Entries taken from a collection
■ ■ ■

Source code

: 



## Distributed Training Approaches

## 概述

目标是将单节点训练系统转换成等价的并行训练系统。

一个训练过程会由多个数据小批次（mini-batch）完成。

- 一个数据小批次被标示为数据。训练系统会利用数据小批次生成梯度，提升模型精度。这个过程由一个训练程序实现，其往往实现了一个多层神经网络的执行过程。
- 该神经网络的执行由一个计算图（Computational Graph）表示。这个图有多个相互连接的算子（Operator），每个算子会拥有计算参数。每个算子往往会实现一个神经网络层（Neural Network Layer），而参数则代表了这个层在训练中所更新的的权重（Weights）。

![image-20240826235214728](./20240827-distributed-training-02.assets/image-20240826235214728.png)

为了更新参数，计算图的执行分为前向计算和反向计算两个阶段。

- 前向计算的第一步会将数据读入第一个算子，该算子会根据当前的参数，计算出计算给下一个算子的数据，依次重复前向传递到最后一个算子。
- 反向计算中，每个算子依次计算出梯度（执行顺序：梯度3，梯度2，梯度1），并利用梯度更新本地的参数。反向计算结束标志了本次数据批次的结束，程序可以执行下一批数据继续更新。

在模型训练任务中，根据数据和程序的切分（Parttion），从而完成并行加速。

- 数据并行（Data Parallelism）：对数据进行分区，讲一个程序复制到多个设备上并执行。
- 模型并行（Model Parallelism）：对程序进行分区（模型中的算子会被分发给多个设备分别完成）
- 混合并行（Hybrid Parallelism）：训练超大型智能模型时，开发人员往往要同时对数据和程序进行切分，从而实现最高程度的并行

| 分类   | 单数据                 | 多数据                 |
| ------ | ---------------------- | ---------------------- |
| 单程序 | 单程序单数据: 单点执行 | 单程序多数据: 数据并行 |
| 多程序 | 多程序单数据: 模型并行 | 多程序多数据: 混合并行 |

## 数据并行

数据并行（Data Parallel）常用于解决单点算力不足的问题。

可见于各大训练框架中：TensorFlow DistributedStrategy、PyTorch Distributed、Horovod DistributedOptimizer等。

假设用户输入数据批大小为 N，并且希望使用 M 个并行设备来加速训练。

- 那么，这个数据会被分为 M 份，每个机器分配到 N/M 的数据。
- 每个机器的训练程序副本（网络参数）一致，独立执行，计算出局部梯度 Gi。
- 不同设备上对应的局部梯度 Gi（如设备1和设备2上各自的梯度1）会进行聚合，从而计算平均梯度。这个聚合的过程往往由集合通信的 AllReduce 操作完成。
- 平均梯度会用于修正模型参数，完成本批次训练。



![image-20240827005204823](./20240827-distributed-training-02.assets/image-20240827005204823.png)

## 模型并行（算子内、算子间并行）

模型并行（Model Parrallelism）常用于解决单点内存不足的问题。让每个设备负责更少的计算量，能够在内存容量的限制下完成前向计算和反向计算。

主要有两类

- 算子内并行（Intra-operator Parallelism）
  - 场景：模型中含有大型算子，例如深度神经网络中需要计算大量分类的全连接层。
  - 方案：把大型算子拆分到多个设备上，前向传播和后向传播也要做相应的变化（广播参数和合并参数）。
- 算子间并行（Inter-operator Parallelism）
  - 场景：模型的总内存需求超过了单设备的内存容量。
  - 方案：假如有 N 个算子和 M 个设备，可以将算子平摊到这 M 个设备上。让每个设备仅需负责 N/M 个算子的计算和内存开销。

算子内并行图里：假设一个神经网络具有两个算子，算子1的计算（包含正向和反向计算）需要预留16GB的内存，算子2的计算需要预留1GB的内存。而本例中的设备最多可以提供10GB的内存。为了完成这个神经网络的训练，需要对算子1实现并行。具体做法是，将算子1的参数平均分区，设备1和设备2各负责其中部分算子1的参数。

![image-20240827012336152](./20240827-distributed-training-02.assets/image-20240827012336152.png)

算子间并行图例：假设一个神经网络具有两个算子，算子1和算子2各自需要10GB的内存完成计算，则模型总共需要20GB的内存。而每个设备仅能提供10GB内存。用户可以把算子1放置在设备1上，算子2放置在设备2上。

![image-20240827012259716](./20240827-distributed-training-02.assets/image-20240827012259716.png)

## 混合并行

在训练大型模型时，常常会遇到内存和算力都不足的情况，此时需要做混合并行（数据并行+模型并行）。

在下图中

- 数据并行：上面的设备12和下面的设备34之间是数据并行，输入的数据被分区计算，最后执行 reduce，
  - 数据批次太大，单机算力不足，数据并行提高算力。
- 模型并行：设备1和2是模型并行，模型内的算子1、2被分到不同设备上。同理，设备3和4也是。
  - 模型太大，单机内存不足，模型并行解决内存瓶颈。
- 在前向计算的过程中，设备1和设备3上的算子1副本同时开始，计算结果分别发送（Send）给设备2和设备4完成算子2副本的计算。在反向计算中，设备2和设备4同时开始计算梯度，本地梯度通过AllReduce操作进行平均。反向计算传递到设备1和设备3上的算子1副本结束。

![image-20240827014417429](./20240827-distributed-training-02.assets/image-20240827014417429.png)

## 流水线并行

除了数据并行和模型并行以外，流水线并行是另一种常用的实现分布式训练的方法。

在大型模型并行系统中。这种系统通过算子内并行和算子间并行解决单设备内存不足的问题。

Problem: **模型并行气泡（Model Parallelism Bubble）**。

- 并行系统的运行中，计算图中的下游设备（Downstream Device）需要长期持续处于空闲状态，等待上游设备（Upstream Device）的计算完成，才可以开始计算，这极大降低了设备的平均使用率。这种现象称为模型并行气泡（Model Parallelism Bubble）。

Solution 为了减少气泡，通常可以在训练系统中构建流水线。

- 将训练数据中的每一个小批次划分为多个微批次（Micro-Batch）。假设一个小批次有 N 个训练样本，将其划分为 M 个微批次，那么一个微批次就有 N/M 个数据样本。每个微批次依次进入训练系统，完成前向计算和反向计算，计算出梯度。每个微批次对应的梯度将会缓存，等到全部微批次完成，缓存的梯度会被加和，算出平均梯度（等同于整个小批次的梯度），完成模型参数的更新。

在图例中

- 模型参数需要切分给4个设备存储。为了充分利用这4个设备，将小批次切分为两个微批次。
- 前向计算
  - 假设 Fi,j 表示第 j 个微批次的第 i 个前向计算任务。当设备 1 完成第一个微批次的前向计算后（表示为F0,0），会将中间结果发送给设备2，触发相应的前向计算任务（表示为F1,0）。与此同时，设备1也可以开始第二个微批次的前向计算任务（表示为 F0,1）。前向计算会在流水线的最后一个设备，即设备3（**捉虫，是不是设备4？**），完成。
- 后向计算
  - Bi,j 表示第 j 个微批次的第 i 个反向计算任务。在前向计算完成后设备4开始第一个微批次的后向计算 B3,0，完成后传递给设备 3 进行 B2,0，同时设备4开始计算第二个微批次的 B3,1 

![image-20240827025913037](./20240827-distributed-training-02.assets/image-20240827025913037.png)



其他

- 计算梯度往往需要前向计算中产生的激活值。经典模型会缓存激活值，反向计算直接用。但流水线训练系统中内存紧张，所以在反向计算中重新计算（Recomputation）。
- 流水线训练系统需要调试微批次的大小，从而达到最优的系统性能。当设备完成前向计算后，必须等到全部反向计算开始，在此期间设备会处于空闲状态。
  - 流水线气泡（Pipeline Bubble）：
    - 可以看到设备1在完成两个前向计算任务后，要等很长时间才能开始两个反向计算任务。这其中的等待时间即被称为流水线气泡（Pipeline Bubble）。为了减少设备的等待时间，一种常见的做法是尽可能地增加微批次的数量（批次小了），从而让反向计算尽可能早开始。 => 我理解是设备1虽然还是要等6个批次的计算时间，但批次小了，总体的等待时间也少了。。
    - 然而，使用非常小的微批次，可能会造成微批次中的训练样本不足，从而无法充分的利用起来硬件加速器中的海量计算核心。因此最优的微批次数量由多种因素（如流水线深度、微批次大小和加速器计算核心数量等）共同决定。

■ ■ ■

= What to produce =
Lines with the string "image": say how many appear in the entries above, giving the number alone.

= Solved problem =
6